WHAT IS REQUIRED: Every line in the entries that holds the word "Amendments" counts toward the answer, which should be a single number.

SOURCE MATERIAL:
╭──
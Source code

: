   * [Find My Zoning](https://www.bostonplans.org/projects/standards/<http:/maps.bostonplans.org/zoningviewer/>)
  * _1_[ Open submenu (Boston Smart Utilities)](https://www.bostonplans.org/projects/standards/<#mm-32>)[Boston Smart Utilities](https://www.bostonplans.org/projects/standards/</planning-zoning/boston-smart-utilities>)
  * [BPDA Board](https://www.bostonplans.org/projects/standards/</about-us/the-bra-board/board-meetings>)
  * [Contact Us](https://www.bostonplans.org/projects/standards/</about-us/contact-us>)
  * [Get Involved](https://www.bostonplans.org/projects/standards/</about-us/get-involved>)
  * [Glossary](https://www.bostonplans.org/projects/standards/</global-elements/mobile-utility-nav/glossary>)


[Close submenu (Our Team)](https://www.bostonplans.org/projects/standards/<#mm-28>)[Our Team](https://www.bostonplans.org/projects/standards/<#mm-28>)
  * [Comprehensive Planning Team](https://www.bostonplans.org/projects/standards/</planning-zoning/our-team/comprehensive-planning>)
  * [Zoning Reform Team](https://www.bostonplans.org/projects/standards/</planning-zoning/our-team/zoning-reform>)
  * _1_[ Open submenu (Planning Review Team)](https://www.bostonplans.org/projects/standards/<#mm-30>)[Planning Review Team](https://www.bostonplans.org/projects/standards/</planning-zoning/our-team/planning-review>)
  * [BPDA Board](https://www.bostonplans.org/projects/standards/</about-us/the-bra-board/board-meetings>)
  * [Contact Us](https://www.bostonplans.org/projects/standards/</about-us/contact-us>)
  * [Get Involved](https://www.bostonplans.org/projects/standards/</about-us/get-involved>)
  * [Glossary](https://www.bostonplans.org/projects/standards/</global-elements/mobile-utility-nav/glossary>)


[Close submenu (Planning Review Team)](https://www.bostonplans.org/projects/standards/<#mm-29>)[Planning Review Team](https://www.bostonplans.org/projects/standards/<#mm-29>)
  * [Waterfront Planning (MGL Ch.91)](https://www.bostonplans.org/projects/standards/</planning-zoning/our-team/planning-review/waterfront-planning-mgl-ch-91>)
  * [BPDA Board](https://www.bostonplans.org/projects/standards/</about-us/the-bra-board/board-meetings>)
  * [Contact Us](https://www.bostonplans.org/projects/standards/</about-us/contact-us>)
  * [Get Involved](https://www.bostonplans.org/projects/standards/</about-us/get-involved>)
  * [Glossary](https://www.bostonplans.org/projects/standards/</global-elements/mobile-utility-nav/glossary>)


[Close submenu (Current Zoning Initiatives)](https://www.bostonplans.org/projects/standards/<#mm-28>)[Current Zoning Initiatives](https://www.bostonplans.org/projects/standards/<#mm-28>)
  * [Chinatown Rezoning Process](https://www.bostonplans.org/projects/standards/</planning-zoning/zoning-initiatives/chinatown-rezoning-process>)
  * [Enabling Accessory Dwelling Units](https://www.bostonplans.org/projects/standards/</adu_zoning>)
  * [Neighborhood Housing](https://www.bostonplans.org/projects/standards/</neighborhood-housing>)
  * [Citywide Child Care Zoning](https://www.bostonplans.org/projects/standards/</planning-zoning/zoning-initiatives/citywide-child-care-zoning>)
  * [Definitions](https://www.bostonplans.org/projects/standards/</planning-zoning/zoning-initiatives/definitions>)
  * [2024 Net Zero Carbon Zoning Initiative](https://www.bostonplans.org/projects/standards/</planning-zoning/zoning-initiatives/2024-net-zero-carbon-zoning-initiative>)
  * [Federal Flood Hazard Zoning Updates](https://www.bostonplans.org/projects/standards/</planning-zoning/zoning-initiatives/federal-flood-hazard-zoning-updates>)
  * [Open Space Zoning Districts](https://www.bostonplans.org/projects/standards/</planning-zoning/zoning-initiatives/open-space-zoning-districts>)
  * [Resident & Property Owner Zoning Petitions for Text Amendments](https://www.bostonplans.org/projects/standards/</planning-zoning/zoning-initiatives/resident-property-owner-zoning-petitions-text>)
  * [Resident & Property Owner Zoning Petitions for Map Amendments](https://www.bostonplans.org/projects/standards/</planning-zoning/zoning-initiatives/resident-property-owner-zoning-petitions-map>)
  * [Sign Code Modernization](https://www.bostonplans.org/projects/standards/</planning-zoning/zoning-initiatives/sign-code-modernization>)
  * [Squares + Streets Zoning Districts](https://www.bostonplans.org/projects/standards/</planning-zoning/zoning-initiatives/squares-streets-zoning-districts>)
╰──
EXPECTED OUTPUT: 2